Questo non ci esime, naturalmente, dal sottoporre le nostre conserve alla classica bollitura in acqua, ovvero alla pastorizzazione: “si tratta di trattamento termico che si effettua generalmente a temperatura minore o uguale a quella di ebollizione dell’acqua ed è in grado di distruggere la maggior parte degli enzimi e molti microrganismi, ma non le spore”. E, tanto per ribadire il concetto: “gli alimenti pastorizzati, infatti, potendo contenere microrganismi vitali, devono essere sottoposti ad ulteriori trattamenti che bloccano lo sviluppo microbico.

Generalmente tali trattamenti prevedono l’acidificazione dell’alimento oppure la conservazione per tempi limitati in frigorifero”.

Crudo o cotto?
Tutto quel che ho detto sinora vale, naturalmente, per le conserve da consumare così come sono, appena aperto il barattolo. E se, invece, il contenuto fosse sottoposto a una successiva cottura, come una conserva di pomodoro usata per un sugo o un ragù?

In questo caso, la tossina eventualmente prodotta verrebbe distrutta: bastano 10-15 minuti a 80° (fonte: Fondazione Veronesi), misurati al cuore del prodotto. In sostanza un sugo, preparato a partire da una conserva casalinga, che sobbolle allegramente sul fornello per una mezz’oretta è sicuro.

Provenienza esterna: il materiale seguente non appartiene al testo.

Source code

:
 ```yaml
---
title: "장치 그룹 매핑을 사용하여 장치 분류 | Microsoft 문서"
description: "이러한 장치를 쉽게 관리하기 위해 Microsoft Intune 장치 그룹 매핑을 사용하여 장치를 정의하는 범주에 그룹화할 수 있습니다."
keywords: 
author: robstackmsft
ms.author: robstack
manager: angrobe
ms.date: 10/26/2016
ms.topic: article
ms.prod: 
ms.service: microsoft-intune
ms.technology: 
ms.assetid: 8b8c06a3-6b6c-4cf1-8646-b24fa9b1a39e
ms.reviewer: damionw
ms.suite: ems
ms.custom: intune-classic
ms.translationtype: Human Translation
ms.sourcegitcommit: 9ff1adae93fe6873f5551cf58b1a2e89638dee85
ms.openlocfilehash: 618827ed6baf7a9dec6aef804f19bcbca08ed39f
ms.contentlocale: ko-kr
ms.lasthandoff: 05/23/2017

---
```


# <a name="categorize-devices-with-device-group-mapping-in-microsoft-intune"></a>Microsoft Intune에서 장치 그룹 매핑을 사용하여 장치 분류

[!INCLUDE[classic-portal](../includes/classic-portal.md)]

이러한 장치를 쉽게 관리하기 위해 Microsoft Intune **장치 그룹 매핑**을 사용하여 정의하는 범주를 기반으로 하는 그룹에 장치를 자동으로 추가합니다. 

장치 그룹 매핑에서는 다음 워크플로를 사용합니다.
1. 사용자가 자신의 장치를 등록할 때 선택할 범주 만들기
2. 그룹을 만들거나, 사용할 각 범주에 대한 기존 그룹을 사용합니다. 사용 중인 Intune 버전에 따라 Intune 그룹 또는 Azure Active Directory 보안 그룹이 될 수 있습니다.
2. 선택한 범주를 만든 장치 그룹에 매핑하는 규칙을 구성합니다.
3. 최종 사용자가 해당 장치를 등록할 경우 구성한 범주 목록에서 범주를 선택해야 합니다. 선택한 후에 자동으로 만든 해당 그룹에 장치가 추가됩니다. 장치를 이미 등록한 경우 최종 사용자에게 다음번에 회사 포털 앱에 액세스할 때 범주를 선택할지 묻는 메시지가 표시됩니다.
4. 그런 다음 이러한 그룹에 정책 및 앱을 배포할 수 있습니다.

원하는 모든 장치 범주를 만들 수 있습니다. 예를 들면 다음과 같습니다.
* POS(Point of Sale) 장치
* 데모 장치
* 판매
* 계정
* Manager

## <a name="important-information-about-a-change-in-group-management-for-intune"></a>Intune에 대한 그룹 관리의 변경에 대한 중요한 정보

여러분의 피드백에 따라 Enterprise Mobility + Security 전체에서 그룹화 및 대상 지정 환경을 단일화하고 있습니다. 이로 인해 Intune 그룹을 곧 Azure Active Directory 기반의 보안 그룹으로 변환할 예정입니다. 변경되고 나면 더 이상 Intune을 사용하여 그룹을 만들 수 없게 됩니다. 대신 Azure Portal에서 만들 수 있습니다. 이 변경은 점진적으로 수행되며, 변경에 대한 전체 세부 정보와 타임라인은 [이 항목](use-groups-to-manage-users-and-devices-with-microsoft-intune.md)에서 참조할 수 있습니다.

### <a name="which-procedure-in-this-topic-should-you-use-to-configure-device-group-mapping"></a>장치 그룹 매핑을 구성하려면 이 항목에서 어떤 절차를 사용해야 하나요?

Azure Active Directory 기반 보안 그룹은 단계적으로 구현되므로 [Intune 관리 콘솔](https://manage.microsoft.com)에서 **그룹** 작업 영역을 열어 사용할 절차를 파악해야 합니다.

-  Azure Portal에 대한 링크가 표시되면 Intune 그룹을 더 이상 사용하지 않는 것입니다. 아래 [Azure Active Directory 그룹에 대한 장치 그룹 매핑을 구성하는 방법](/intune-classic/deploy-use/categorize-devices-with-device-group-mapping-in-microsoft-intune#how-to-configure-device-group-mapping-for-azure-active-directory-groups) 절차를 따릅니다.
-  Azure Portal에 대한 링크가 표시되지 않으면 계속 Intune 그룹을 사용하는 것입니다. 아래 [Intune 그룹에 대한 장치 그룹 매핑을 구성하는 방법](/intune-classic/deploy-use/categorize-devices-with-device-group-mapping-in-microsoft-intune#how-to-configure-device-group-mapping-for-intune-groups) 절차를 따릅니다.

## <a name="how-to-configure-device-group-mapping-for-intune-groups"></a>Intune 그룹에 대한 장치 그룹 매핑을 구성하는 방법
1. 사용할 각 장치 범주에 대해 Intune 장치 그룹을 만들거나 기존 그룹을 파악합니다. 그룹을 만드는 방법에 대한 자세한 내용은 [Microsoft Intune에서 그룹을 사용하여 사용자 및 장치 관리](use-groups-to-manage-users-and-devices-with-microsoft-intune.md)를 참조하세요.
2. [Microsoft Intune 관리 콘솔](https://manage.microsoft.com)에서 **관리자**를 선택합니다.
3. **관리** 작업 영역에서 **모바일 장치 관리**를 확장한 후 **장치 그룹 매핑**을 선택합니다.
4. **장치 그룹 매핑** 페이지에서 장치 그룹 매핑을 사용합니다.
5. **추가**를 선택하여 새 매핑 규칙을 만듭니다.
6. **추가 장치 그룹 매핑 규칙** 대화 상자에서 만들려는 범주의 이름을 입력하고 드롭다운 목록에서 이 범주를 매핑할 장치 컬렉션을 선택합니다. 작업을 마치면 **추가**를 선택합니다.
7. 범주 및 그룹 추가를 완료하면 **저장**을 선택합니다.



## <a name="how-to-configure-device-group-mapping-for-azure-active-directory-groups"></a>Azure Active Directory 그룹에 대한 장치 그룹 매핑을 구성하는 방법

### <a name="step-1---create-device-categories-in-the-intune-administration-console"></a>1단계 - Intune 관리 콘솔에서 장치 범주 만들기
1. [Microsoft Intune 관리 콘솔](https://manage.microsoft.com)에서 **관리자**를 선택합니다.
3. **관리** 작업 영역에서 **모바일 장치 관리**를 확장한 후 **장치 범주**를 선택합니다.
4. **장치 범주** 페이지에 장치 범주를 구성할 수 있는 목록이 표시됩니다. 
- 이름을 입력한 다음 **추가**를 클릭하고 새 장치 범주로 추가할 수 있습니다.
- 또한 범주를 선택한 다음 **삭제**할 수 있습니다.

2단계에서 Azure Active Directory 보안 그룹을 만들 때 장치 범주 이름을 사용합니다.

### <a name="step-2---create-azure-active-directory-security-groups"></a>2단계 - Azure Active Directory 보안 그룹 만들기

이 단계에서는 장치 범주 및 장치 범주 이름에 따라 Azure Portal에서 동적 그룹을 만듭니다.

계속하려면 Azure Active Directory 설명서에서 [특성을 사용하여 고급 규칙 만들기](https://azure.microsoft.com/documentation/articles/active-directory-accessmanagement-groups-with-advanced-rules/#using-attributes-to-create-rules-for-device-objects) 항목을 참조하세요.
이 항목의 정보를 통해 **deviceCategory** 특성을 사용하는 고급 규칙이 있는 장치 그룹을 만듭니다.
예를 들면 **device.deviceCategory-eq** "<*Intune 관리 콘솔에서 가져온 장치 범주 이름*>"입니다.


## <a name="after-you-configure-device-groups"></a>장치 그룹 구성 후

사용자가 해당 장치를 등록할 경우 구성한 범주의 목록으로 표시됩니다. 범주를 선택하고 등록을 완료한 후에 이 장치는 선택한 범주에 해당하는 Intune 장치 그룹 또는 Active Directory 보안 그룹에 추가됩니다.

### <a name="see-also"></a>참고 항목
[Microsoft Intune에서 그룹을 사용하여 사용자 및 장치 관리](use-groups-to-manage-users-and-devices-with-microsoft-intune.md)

Non fosse ancora chiaro, ve lo spiego così: se, nonostante tutte le precauzioni, nella conserva fossero rimaste spore di clostridio, queste non verrebbero distrutte da una normale pastorizzazione; in ambiente anaerobio, a bassa acidità e con acqua libera a disposizione, passerebbero alla fase vegetativa producendo la tossina botulinica mentre i vasetti se ne stanno a temperatura ambiente in dispensa; tuttavia, aperto il barattolo, una successiva cottura del prodotto a più di 80° distruggerebbe la tossina, pur risparmiando il batterio, che però di per se non è pericoloso.

Ricapitolando.
Acidità, e/o sale/zucchero e pastorizzazione. Altrimenti, conservazione tassativa in frigo, per pochi giorni, o in freezer.

Ah, dimenticavo: igiene. La guida si dilunga sull’argomento, ma davvero devo essere io a ricordarvi di lavare bene mani e utensili, ortaggi e frutta prima di mettervi all’opera?